Illustration of the ancient Egyptian measure of Seked compared with the slope of the Great Pyramid

Seked (or seqed) is an ancient Egyptian term describing the inclination of the triangular faces of a right pyramid. The system was based on the Egyptians' length measure known as the royal cubit. It was subdivided into seven palms, each of which was sub-divided into four digits.

The inclination of measured slopes was therefore expressed as the number of horizontal palms and digits relative to each royal cubit rise.

The seked is proportional to the reciprocal of our modern measure of slope or gradient, and to the cotangent of the angle of elevation. Specifically, if s is the seked, m the slope (rise over run), and $\phi$ the angle of elevation from horizontal, then:
$s = \frac{7}{m} = 7\cot(\phi).$

The most famous example of a seked slope is of the Great Pyramid of Giza in Egypt built around 2550 BC. Based on modern surveys, the faces of this monument had a seked of 5 1/2, or 5 palms and 2 digits, in modern terms equivalent to a slope of 1.27, a gradient of 127%, and an elevation of 51.84° from the horizontal (in our 360° system).

==Overview==
Information on the use of the seked in the design of pyramids has been obtained from two mathematical papyri: the Rhind Mathematical Papyrus in the British Museum and the Moscow Mathematical Papyrus in the Museum of Fine Arts.

Although there is no direct evidence of its application from the archaeology of the Old Kingdom, there are a number of examples from the two mathematical papyri, which date to the Middle Kingdom that show the use of this system for defining the slopes of the sides of pyramids, based on their height and base dimensions. The most widely quoted example is perhaps problem 56 from the Rhind Mathematical Papyrus.

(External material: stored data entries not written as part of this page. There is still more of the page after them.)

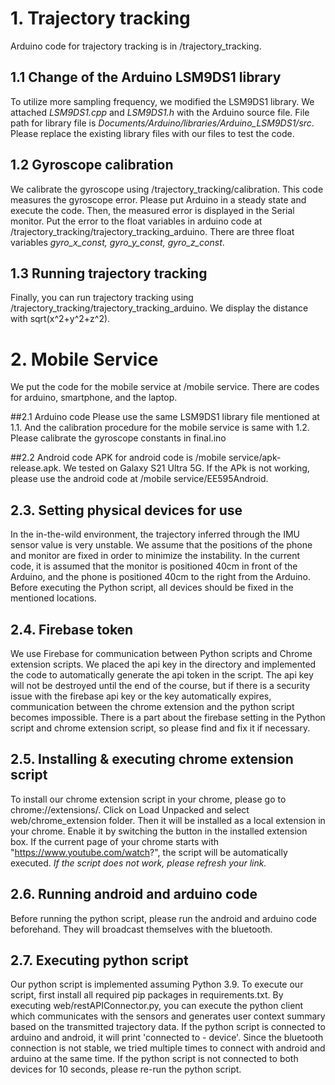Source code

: # 1. Trajectory tracking
Arduino code for trajectory tracking is in /trajectory_tracking.

## 1.1 Change of the Arduino LSM9DS1 library
To utilize more sampling frequency, we modified the LSM9DS1 library.
We attached _LSM9DS1.cpp_ and _LSM9DS1.h_ with the Arduino source file.
File path for library file is *Documents/Arduino/libraries/Arduino_LSM9DS1/src*.
Please replace the existing library files with our files to test the code.

## 1.2 Gyroscope calibration
We calibrate the gyroscope using /trajectory_tracking/calibration.
This code measures the gyroscope error. 
Please put Arduino in a steady state and execute the code.
Then, the measured error is displayed in the Serial monitor.
Put the error to the float variables in arduino code at
/trajectory_tracking/trajectory_tracking_arduino.
There are three float variables *gyro_x_const, gyro_y_const, gyro_z_const*.

## 1.3 Running trajectory tracking
Finally, you can run trajectory tracking using /trajectory_tracking/trajectory_tracking_arduino.
We display the distance with sqrt(x^2+y^2+z^2).

# 2. Mobile Service
We put the code for the mobile service at /mobile service.
There are codes for arduino, smartphone, and the laptop.

##2.1 Arduino code
Please use the same LSM9DS1 library file mentioned at 1.1.
And the calibration procedure for the mobile service is same with 1.2.
Please calibrate the gyroscope constants in final.ino

##2.2 Android code
APK for android code is /mobile service/apk-release.apk.
We tested on Galaxy S21 Ultra 5G. 
If the APk is not working, please use the android code at /mobile service/EE595Android.

## 2.3. Setting physical devices for use
In the in-the-wild environment, the trajectory inferred through the IMU sensor value is very unstable. We assume that the positions of the phone and monitor are fixed in order to minimize the instability. In the current code, it is assumed that the monitor is positioned 40cm in front of the Arduino, and the phone is positioned 40cm to the right from the Arduino. Before executing the Python script, all devices should be fixed in the mentioned locations.
## 2.4. Firebase token
We use Firebase for communication between Python scripts and Chrome extension scripts. We placed the api key in the directory and implemented the code to automatically generate the api token in the script. The api key will not be destroyed until the end of the course, but if there is a security issue with the firebase api key or the key automatically expires, communication between the chrome extension and the python script becomes impossible. There is a part about the firebase setting in the Python script and chrome extension script, so please find and fix it if necessary.
## 2.5. Installing & executing chrome extension script
To install our chrome extension script in your chrome, please go to chrome://extensions/. Click on Load Unpacked and select web/chrome_extension folder. Then it will be installed as a local extension in your chrome. Enable it by switching the button in the installed extension box. If the current page of your chrome starts with "https://www.youtube.com/watch?", the script will be automatically executed. *If the script does not work, please refresh your link.*
## 2.6. Running android and arduino code
Before running the python script, please run the android and arduino code beforehand.
They will broadcast themselves with the bluetooth.

## 2.7. Executing python script
Our python script is implemented assuming Python 3.9. 
To execute our script, first install all required pip packages in requirements.txt. 
By executing web/restAPIConnector.py, you can execute the python client which communicates with the sensors and generates user context summary based on the transmitted trajectory data.
If the python script is connected to arduino and android, it will print 'connected to - device'.
Since the bluetooth connection is not stable, we tried multiple times to connect with android and arduino at the same time.
If the python script is not connected to both devices for 10 seconds, please re-run the python script.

The most famous of all the pyramids of Egypt is the Great Pyramid of Giza built around 2550 BC. Based on the surveys of this structure that have been carried out by Flinders Petrie and others, the slopes of the faces of this monument were a seked of 5 1/2, or 5 palms and 2 digits [see figure above] which equates to a slope of 51.84° from the horizontal, using the modern 360° system.

This slope would probably have been accurately applied during construction by way of 'A frame' shaped wooden tools with plumb bobs, marked to the correct incline, so that slopes could be measured out and checked efficiently.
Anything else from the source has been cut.